Ernährung der Zukunft

FoodTech: Eine Chance historischen Ausmaßes

Gutes Essen, zumal in Gesellschaft von Freunden und Familie, hat großen Einfluss auf unsere Lebensqualität und ist ein wesentlicher Bestandteil unserer Kultur. Was gibt es Schöneres, als gemeinsam eine wunderbare Mahlzeit zu genießen? Gesunde Ernährung ist lebenswichtig, da gibt es keinen Zweifel. Dennoch ist es trotz aller Anstrengungen noch nicht gelungen, den Hunger auf diesem Planeten zu besiegen.
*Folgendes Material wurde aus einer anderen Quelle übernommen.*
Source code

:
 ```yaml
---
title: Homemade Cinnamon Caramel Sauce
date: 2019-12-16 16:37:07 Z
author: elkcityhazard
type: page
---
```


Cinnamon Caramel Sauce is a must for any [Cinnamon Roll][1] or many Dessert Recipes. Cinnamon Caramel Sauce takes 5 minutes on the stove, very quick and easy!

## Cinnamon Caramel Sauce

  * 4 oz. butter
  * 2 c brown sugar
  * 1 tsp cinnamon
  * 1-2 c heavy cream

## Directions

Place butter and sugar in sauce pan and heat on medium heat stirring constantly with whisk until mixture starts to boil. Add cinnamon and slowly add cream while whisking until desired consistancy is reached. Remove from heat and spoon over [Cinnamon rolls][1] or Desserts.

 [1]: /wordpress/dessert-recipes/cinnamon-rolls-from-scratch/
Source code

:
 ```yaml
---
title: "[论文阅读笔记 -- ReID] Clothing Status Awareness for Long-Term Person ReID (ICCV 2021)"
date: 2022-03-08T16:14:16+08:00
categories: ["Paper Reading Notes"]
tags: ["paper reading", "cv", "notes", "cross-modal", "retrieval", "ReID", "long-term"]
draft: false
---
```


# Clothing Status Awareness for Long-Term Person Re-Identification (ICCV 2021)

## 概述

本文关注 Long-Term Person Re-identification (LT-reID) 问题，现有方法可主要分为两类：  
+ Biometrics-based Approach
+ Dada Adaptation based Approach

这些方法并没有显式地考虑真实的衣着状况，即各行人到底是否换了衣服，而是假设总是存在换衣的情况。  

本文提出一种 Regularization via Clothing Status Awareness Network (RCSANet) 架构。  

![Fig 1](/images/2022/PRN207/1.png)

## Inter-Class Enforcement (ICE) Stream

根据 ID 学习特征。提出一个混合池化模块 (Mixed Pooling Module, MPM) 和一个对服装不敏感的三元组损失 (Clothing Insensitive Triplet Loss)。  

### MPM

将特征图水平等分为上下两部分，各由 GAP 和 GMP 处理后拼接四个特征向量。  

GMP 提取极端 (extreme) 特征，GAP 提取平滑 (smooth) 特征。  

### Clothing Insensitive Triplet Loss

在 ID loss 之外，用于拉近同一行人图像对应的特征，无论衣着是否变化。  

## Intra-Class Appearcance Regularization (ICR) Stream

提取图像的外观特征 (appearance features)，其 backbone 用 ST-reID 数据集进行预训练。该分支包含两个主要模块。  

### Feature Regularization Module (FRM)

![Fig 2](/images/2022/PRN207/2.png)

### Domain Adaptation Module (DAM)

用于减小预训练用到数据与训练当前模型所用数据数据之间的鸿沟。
Etwa 750 Millionen Menschen fehlt ausreichender Zugang zu Nahrungsmitteln, und zwei Milliarden können sich nicht gesund ernähren. „Allein das ist schon Grund genug, sich mit unserem Ernährungssystem fundamental zu beschäftigen“, so Olaf Koch, Gründer der Venturecapital-Gesellschaft Zintinus, im Buch „Next.2030“. Er skizziert seine Vision der Ernährung der Zukunft.

19.04.2023

Die vergangenen Jahrzehnte waren im Wesentlichen davon geprägt, möglichst vielen Menschen Zugang zu guten und günstigen Lebensmitteln zu gewähren. Doch die Auswirkungen auf die Umwelt blieben dabei zu oft unberücksichtigt. Im Wettlauf um niedrige Kosten wurden Kompromisse in Kauf genommen, deren negative Auswirkungen sich jetzt immer deutlicher herauskristallisieren. Dabei ist die Erkenntnis, dass wir auf Nachhaltigkeit achten müssen, definitiv nicht neu.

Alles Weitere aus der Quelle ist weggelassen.